When in public, in-person, or Zooming, my husband and I practice non-violent engagement. Peaceful withdrawl from an agressive person or group takes practice, practice, practice.
When in-person or while visiting on the phone or during a Zoom group with close friends, we can let our guard down a bit, however, it will always be part of our way of dealing with the choices we made a long time ago which include being lifelong learners of literature, teaching as a vocation, and being social justice advocates.
Here’s an example. Last week we were sitting at a table having a safe and healthy discussion with friends when a couple joined us, and the wife immediately started dominating the conversation and singling me out with eye contact and questions meant to make us look and feel stupid. (That’s my shortcut answer to her psychological profile.)
After I had a similar experience many years ago I told a dear friend and he quipped, “That’s why I don’t get involved in politics anymore!!” We all laughed until our ribs hurt, and cried hard. He’s totally into voicing his opinions at all costs.
But therein lies the rub, Non-Violent Engagement 101:
Pick your battles wisely.
You’re right! Yes, you can feel it, the cringe of being manipulated. Don’t take the bait.
Don’t fall for it. Don’t feel like you have to solve other people’s problems because they can’t fix it. A pugnacious spouse with a passive husband looking at you, pleading, “HELP ME!” doesn’t mean you have to. DON’T!
Scan your body for stress: toes, stomach, palms, arms, neck, head. Relax. Breathe.
Look away from the perpetrator. Smile at someone who loves you.
Choose: remain seated if you wish, but let go of or ignore every comment the abuser sends your way, and most especially the mocking tone.
No, not everyone is funny. No, you are not being too sensitive. The abuser knows they are mocking you. The abuser wishes he is funny and wishes the entire table loves him. They don’t! Like you other people sitting at the table are processing some related form of fear and simply trying to anticipate the abusers next move.

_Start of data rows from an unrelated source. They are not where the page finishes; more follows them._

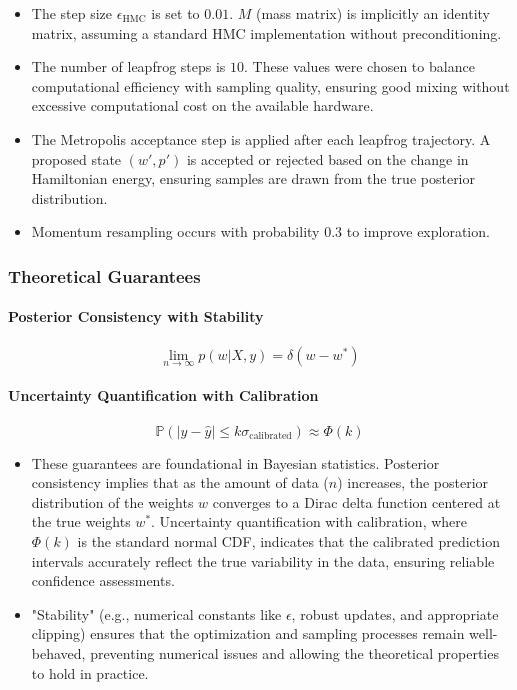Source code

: \begin{itemize}

\item The step size $\epsilon_{\text{HMC}}$ is set to $0.01$. $M$ (mass matrix) is implicitly an identity matrix, assuming a standard HMC implementation without preconditioning.

\item The number of leapfrog steps is $10$. These values were chosen to balance computational efficiency with sampling quality, ensuring good mixing without excessive computational cost on the available hardware.

\item The Metropolis acceptance step is applied after each leapfrog trajectory. A proposed state $(w',p')$ is accepted or rejected based on the change in Hamiltonian energy, ensuring samples are drawn from the true posterior distribution.

\item Momentum resampling occurs with probability $0.3$ to improve exploration.

\end{itemize}

\subsubsection{Theoretical Guarantees}

\paragraph{Posterior Consistency with Stability}
\[
\lim_{n \to \infty} p(w|X,y) = \delta(w-w^*) 
\]

\paragraph{Uncertainty Quantification with Calibration}
\[
\mathbb{P}(|y - \hat{y}| \leq k\sigma_{\text{calibrated}}) \approx \Phi(k)
\]

\begin{itemize}

\item These guarantees are foundational in Bayesian statistics. Posterior consistency implies that as the amount of data ($n$) increases, the posterior distribution of the weights $w$ converges to a Dirac delta function centered at the true weights $w^*$. Uncertainty quantification with calibration, where $\Phi(k)$ is the standard normal CDF, indicates that the calibrated prediction intervals accurately reflect the true variability in the data, ensuring reliable confidence assessments. 

\item "Stability" (e.g., numerical constants like $\epsilon$, robust updates, and appropriate clipping) ensures that the optimization and sampling processes remain well-behaved, preventing numerical issues and allowing the theoretical properties to hold in practice.

\end{itemize}

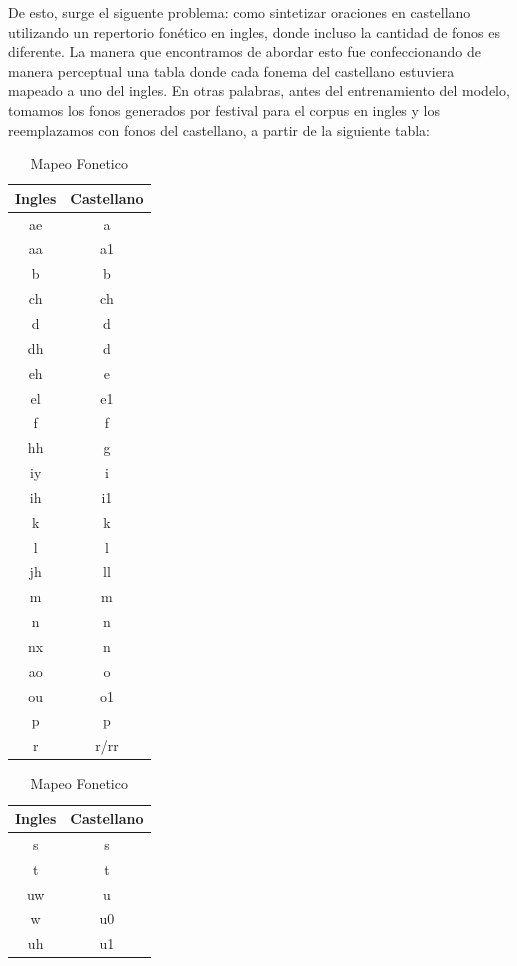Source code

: De esto, surge el siguente problema: como sintetizar oraciones en castellano utilizando un repertorio fonético en ingles, donde incluso la cantidad de fonos es diferente. La manera que encontramos de abordar esto fue confeccionando de manera perceptual una tabla donde cada fonema del castellano estuviera mapeado a uno del ingles. En otras palabras, antes del entrenamiento del modelo, tomamos los fonos generados por festival para el corpus en ingles y los reemplazamos con fonos del castellano, a partir de la siguiente tabla:
\begin{table}
\centering
\caption{Mapeo Fonetico}
\begin{minipage}[t]{0.3\textwidth}
\begin{tabular}[t]{c|c}
\toprule
Ingles & Castellano \\
\midrule
ae & a\\  
aa & a1\\  
b & b\\  
ch & ch\\  
d & d\\  
dh & d\\  
eh & e\\  
el & e1\\  
f & f\\  
hh & g\\  
iy & i\\  
ih & i1\\  
k & k\\  
l & l\\  
jh & ll\\  
m & m\\  
n & n\\  
nx & n\\  
ao & o\\  
ou & o1\\  
p & p\\  
r & r/rr\\  
\bottomrule
\end{tabular}
\end{minipage}
\begin{minipage}[t]{0.3\textwidth}
\begin{tabular}[t]{c|c}
\toprule
Ingles & Castellano \\ 
\midrule
s & s\\  
t & t\\  
uw & u\\  
w & u0\\  
uh & u1\\  

\end{tabular}
\end{minipage}
\end{table}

You don’t have to like everyone. If someone shouting your name from across the table or room to draw attention to a fight is a trigger for you, perhaps it sounds familiar like your drunk Uncle from the past, well, in many ways he is!! Create a healthy script for self-soothing. Talk to yourself even if it’s in silence.
Don’t respond. Don’t return a sarcastic comment.
OR
Choose: tell them “This is an unhealthy conversation and I am asking you to respect my boundaries and leave me (us, my children) alone.”

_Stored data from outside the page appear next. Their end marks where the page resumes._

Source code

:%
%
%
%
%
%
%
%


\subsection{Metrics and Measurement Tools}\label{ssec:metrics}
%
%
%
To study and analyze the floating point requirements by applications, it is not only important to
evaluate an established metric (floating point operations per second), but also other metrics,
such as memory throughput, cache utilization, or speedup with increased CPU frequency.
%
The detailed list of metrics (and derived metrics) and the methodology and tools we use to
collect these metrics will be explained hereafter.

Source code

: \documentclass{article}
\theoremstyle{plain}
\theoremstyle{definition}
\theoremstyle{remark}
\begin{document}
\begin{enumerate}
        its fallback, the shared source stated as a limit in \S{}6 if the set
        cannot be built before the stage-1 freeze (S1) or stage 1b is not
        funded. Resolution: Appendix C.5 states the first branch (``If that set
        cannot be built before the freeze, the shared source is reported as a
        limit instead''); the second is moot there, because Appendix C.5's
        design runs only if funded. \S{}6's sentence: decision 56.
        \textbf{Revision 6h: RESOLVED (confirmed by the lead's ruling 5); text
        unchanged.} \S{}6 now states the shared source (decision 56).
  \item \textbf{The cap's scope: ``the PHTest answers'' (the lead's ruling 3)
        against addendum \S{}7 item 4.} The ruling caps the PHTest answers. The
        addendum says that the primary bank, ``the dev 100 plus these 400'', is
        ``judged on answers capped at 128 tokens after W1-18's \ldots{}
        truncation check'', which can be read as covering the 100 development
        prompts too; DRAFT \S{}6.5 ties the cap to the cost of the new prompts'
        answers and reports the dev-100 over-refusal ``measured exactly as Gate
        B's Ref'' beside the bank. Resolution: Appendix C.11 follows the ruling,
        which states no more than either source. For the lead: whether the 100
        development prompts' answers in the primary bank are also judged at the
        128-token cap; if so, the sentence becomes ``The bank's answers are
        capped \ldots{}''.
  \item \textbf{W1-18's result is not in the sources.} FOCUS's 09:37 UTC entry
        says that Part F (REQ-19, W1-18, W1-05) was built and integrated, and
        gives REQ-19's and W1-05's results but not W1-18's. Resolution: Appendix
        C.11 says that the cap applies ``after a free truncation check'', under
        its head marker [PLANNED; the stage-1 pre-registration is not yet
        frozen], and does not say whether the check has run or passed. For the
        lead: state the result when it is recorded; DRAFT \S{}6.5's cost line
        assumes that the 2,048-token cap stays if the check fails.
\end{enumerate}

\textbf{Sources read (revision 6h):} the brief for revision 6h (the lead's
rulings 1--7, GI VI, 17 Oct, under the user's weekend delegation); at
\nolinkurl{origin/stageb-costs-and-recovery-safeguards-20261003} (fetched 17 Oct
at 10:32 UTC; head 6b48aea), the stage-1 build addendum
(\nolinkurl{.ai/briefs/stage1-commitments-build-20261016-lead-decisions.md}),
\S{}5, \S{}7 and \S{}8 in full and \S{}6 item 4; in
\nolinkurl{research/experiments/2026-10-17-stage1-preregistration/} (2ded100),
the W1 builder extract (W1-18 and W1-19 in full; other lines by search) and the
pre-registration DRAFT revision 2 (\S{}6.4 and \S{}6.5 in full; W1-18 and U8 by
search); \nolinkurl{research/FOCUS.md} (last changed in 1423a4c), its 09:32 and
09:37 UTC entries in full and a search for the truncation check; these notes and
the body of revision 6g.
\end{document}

Choose: Do not treat every argument as valid. Don’t explain why you won’t engage with this hostile person’s point of view.
(Scan the table and validate that others become silent for the same reasons. Bullies create emotional earthquakes. Bullies trigger past trauma. Unhappy people dislike happy people; people ashamed of who they are, and love picking on others–but none of this is your problem. Move on.
Choose: that sad look from the passive enabler boyfriend, spouse or relative is not your problem. They could be in denial or maybe they like the way this works for them too.
Choose: accept the fact that this person will most probably never change.
Choose: set healthy boundaries.
Choose: get up and walk away.
Choose: cultivate healthy habits in the days leading up to events like this so you can feel like a million bucks when you walk in. Unfortunately, these kinds of people turn up everywhere and the worst thing you can do is stop showing up or going out in public.
Plan beforehand who you want to stand next to at a protest. Find a “Peace Posse” and make sure you walk in together.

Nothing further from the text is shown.